Metric Why it matters
Hamming Loss Fraction of labels that are incorrectly predicted.
Subset Accuracy Proportion of samples with all labels correct.
Macro AUROC Average ranking quality across all labels.
Per-label F1 Identifies which labels the model struggles with.

Production Tips

  1. Reshape predictions for downstream use. The flat 60-element output can be reshaped to (12, 5) for week-by-week analysis: predictions.reshape(NUM_WEEKS, len(TARGET_CATEGORIES)).

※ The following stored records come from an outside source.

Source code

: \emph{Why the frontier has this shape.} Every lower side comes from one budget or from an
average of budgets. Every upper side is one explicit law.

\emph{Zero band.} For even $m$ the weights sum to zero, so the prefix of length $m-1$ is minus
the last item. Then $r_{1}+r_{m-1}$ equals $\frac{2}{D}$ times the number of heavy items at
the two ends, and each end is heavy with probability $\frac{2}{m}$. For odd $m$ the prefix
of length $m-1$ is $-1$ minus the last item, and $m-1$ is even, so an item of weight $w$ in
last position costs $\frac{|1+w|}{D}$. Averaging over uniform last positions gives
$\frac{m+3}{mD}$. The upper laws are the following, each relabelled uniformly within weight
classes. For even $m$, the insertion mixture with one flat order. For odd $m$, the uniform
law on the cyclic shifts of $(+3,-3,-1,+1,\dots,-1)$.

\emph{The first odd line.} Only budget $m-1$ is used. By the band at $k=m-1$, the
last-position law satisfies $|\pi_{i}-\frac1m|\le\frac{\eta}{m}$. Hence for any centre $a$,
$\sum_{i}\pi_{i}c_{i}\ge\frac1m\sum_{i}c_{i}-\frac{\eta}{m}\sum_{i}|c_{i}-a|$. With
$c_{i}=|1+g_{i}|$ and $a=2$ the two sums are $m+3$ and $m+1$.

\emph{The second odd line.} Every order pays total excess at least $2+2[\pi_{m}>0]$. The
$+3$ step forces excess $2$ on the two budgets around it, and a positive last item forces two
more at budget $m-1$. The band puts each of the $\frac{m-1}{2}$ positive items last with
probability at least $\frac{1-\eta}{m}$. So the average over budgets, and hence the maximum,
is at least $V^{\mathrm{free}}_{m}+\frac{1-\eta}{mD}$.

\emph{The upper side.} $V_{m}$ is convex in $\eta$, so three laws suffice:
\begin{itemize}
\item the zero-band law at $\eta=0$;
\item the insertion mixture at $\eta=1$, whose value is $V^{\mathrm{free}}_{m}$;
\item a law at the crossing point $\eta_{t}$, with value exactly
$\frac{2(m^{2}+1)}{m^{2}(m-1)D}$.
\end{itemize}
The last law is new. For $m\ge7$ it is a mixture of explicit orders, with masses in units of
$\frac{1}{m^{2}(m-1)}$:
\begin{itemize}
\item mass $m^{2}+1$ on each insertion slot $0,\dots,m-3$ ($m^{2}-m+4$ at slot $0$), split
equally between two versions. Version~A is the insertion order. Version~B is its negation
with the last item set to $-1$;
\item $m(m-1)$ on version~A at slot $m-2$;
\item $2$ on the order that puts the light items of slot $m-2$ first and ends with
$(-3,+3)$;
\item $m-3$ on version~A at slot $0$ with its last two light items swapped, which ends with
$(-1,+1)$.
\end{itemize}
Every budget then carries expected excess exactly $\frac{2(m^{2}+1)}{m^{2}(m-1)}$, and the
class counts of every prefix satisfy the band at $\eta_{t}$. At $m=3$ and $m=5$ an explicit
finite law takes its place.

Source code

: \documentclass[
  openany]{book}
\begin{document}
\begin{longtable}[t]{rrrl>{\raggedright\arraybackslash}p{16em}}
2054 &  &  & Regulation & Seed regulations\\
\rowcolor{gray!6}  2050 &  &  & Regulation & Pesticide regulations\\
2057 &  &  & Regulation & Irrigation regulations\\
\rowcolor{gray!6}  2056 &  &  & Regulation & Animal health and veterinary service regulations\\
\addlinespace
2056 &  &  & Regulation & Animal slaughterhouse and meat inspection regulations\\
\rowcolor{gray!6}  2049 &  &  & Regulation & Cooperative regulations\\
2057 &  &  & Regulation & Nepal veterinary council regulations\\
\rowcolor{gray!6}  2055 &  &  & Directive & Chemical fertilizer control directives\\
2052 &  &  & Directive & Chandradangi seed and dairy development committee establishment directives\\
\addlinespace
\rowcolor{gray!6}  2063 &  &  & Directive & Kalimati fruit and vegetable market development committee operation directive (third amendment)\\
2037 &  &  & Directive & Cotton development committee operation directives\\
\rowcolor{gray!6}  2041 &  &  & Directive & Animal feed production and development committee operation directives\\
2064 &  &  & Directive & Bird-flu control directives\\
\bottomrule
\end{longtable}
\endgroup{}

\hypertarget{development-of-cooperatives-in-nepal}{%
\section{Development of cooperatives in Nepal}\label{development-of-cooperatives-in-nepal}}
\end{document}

  2. Weight near-term weeks more heavily. Weeks 1-4 are more actionable than weeks 9-12. Consider training separate models for short-term and long-term horizons.
  3. Monitor sparsity. Most customers will not purchase from all categories every week. If the label matrix is very sparse, consider reducing the number of weeks or categories.
  4. Use weekly predictions for campaign scheduling. Feed week-specific predictions into your marketing automation platform to trigger category-level promotions at the right time.
  5. Validate calendar alignment. Ensure that weeks align with your promotional calendar (Monday-Sunday vs Sunday-Saturday) to match business reporting.